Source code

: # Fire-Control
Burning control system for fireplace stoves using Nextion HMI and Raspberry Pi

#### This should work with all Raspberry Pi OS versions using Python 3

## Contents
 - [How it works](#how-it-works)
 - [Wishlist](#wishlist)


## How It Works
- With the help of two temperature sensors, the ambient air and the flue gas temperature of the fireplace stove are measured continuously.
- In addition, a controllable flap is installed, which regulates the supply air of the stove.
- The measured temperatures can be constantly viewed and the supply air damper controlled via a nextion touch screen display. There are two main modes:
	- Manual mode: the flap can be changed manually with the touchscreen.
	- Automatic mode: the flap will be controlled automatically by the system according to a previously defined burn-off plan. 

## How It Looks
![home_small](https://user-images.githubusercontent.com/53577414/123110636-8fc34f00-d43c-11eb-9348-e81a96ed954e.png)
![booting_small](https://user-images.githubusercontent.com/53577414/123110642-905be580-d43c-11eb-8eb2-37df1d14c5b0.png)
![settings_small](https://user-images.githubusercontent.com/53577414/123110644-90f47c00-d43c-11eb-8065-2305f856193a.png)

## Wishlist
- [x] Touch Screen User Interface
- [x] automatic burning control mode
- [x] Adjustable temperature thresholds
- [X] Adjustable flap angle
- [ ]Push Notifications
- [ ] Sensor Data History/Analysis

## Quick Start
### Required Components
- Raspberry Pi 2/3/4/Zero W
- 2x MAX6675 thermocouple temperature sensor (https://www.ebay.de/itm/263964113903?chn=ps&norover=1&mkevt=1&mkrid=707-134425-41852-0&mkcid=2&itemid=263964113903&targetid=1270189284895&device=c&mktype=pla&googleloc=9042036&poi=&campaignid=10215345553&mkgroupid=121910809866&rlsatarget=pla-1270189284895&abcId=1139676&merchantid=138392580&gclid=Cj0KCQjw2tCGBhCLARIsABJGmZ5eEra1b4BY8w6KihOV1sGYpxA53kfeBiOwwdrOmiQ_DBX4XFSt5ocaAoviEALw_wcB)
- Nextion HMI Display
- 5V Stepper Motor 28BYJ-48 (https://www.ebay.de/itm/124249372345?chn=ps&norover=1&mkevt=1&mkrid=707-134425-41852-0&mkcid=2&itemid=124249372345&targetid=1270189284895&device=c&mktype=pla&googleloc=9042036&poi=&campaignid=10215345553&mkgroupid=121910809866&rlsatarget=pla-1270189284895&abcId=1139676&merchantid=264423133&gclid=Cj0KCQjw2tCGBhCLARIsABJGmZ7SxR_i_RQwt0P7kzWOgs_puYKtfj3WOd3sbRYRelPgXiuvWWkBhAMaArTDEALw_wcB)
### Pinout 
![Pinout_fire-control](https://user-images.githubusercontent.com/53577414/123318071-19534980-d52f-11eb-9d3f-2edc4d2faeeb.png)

......

_Problem to solve_: For this exercise, please output exactly the lines above starting at the line with "- [x] Touch Screen User Interface" and ending at the line with "- Raspberry Pi 2/3/4/Zero W", ends included.

_Answer space_:
- [x] Touch Screen User Interface
- [x] automatic burning control mode
- [x] Adjustable temperature thresholds
- [X] Adjustable flap angle
- [ ]Push Notifications
- [ ] Sensor Data History/Analysis

## Quick Start
### Required Components
- Raspberry Pi 2/3/4/Zero W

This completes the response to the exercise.